The eighteenth century saw the rise of two rulers that were set on expansionism and believed the best way to achieve this was through an absolute monarchy. Both the Russian Tsar Peter the Great and King Frederick II of Prussia were powerful rulers who were greatly influenced by the ideas of the enlightenment. Both rulers were also ruthless in the way they governed and both sought for national expansion but with differing goals. In this essay I will compare two major themes between the reign of Peter the Great and Frederick the Great. I will discuss their views on religion and their national religious tolerance. I will then discuss each nation’s rise in power and seek to answer the question; what was the goal of each ruler in the expansion of his state?
Russia, under Peter the Great, saw a vast change in religious policy in the beginning of the eighteenth century. It was marked by radical reforms in which Peter eliminated the traditional office of church leadership, which was held by the Patriarch of Moscow, and established a church council called the Holy Synod. This Holy Synod was supposed to determine the best route for the Russian Orthodox Church but instead remained obedient to the will of Peter the Great. He has a policy of semi-religious tolerance but his main focus was on the improvement of the Russian Orthodox Church. This was in great part due to the enlightenment idea of the individual and human reasoning towards progressivism. In the following quote from his 1702 Decree on the Invitation to Foreigners, we can see where he places the emphasis on religious tolerance,
“And as in our residence of Moscow, the free exercise of religion of all other sects, although not agreeing with our church, is already allowed” (Lualdi 84).
Meanwhile, when compared to the religious policy of Frederick the Great, we can see where they differ. This excerpt is taken from Frederick’s Political Testament of 1752,
“Catholics, Lutherans, Reformed, Jews, and other Christian sects live in this state, and live together in peace: if the sovereign, actuated by a mistaken zeal, declares himself for one religion or another, parties will spring up, [and] heated disputes ensue” (Lualdi 111).

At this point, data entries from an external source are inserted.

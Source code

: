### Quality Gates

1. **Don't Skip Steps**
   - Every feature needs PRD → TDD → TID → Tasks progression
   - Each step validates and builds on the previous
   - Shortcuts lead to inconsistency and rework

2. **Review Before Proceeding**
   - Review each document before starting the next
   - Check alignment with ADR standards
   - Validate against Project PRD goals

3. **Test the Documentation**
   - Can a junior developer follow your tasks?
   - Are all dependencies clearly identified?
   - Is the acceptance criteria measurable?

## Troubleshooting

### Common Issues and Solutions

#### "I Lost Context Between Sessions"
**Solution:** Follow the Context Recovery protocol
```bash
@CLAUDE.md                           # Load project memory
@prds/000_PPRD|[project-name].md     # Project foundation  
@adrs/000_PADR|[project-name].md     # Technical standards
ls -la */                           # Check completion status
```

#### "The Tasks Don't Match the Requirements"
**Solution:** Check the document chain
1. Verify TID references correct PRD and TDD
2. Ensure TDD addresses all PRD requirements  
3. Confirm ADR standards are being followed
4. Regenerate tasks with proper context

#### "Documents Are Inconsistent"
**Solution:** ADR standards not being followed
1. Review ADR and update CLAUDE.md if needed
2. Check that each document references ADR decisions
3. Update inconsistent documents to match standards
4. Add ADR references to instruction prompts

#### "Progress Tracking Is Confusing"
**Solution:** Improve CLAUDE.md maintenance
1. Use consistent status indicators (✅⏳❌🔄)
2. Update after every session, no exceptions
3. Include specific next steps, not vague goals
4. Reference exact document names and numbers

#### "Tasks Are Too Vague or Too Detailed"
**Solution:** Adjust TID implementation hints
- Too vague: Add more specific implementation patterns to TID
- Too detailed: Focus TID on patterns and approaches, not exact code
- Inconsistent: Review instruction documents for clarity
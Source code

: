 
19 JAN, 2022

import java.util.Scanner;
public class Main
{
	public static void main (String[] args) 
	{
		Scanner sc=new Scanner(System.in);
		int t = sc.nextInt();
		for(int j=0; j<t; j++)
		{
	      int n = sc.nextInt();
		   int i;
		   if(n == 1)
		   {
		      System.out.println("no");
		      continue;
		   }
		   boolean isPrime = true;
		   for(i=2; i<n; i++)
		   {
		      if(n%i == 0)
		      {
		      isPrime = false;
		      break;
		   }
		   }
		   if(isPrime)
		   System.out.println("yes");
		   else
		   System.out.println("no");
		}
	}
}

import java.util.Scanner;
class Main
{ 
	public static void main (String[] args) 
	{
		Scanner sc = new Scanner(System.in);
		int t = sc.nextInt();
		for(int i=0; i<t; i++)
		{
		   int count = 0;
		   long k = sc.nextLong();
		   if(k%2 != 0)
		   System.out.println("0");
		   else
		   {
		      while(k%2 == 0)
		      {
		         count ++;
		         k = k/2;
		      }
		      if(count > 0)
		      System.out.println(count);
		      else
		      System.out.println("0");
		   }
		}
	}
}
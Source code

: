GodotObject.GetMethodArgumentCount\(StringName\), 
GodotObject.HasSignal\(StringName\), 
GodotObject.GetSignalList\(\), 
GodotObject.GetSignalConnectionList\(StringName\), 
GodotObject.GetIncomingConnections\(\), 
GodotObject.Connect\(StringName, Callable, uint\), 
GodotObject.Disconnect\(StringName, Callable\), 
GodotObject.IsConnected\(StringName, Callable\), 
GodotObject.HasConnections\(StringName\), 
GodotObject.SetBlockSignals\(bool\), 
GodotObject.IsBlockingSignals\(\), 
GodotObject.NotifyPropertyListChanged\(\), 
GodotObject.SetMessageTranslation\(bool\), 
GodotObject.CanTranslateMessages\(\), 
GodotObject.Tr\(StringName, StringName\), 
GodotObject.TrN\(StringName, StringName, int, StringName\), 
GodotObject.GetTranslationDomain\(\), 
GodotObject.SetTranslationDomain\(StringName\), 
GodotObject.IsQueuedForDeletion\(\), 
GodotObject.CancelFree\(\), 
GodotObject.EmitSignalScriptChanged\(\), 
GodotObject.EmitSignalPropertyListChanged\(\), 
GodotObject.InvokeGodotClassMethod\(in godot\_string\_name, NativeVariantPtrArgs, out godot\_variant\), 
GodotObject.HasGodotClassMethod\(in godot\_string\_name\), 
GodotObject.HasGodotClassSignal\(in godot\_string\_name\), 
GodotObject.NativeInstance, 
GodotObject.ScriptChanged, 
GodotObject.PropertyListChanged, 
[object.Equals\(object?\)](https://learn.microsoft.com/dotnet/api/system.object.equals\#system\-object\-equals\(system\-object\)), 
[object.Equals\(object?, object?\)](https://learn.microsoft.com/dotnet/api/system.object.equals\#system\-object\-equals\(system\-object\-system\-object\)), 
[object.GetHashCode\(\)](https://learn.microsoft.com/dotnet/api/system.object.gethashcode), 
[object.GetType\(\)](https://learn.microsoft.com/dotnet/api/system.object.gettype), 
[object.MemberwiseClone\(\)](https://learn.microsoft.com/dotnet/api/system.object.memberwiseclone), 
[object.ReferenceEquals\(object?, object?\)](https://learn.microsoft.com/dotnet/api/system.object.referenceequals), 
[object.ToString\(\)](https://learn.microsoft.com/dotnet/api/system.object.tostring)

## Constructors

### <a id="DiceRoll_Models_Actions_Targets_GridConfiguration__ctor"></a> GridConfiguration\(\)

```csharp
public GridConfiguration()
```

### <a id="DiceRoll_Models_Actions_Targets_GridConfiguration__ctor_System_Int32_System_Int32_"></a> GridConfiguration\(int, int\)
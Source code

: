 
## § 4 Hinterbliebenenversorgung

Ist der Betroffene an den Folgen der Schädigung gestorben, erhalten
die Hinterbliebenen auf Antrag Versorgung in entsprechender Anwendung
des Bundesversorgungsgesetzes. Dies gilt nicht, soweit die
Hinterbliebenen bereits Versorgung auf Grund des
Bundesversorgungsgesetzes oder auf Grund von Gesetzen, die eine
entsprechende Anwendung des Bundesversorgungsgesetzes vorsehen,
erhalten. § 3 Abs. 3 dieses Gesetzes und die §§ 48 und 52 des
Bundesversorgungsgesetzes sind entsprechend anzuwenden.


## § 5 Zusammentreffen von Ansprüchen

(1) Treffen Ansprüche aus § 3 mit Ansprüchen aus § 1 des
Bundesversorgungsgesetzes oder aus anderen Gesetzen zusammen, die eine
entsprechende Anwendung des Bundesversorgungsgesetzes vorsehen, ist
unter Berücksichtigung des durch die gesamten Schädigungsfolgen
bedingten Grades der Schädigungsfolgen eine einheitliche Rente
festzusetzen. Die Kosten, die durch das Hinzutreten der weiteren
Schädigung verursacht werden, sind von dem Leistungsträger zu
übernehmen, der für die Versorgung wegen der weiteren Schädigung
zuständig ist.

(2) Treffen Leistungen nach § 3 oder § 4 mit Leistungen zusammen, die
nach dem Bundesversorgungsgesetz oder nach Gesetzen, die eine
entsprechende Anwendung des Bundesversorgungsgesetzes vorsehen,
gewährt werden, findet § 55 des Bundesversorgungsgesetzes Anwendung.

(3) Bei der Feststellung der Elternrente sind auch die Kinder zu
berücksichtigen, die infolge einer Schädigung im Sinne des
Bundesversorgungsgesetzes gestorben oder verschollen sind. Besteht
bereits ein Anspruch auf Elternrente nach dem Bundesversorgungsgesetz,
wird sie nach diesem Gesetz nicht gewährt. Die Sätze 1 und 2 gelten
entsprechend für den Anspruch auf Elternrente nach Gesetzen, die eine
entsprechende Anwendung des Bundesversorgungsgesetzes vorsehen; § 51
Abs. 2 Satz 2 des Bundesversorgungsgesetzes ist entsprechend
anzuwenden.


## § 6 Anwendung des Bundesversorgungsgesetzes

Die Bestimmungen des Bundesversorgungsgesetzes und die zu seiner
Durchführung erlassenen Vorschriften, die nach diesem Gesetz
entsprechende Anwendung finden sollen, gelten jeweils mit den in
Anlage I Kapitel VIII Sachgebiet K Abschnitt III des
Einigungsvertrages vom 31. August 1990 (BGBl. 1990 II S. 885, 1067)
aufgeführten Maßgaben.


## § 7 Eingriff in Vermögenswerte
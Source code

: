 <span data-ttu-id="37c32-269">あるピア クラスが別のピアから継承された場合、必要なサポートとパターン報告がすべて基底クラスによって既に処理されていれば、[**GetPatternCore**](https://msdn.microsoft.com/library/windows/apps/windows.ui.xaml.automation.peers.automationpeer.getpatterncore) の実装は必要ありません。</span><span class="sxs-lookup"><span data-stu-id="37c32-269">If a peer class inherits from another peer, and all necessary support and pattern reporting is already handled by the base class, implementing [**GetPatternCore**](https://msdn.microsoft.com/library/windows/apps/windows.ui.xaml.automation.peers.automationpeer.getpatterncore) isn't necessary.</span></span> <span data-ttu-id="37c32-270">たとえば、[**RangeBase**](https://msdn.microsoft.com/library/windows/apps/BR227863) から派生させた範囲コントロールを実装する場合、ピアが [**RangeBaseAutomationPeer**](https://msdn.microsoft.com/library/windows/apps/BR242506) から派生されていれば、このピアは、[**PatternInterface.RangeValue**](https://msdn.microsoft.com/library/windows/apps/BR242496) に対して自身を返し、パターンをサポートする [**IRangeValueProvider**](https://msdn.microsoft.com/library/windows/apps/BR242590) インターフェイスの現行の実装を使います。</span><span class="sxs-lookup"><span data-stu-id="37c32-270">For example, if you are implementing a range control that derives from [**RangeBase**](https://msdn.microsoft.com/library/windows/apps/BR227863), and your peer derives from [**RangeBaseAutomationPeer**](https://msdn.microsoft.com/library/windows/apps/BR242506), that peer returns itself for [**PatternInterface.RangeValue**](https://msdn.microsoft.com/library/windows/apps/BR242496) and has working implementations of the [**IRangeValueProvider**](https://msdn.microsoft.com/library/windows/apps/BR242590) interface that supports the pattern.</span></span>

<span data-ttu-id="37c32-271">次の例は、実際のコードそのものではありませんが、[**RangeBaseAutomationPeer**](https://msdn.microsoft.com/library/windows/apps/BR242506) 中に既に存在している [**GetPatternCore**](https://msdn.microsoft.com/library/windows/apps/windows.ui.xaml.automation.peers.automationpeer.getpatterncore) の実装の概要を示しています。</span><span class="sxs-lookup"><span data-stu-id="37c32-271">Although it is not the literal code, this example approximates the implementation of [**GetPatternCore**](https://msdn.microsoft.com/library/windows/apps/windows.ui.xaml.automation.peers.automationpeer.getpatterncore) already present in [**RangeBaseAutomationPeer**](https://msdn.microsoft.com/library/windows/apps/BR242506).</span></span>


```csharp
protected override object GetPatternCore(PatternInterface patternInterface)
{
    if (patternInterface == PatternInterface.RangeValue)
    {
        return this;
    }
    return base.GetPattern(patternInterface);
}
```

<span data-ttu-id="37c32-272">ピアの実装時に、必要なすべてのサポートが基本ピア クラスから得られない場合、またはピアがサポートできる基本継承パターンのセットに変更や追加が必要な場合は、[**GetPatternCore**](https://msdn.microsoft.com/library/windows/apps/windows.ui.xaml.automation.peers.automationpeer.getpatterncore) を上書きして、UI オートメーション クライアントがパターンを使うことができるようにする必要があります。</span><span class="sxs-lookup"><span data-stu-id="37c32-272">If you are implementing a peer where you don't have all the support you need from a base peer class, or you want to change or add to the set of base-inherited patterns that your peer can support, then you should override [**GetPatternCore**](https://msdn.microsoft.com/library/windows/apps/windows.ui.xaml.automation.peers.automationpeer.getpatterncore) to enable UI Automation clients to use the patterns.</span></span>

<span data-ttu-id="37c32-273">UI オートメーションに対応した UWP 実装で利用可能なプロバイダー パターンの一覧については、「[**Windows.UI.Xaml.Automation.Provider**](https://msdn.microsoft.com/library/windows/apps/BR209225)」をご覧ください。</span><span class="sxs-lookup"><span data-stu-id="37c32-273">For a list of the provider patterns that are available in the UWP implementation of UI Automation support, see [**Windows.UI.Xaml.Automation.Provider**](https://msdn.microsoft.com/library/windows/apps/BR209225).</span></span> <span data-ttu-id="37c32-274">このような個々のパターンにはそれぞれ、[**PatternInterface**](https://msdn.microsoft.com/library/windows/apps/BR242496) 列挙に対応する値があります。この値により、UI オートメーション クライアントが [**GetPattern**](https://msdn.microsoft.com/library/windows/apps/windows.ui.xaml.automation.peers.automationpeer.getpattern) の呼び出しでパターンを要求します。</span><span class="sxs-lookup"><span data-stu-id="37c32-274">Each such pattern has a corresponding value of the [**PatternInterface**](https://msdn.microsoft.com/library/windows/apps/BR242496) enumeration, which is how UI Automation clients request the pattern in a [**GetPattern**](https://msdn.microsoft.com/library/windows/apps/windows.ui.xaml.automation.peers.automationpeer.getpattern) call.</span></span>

Both of these statements address the religious policies of the two rulers but with careful inspection of the wording, we can see where they differ on tolerance. Peter the Great is open to the idea of religious tolerance as a way to encourage foreigners into the land but is more concerned with the state religion, the Russian Orthodox Church. Frederick on the other hand, makes no qualms but discussing his openness to the absolute freedom of religion that his state offers. Frederick made great advances in the history of religion tolerance and encouraged it throughout his land while Peter merely tolerated it. Both, but more so with Frederick, saw this as a movement toward the progressive ideals of the enlightenment.
The next thing I will discuss is the expansion of both nations...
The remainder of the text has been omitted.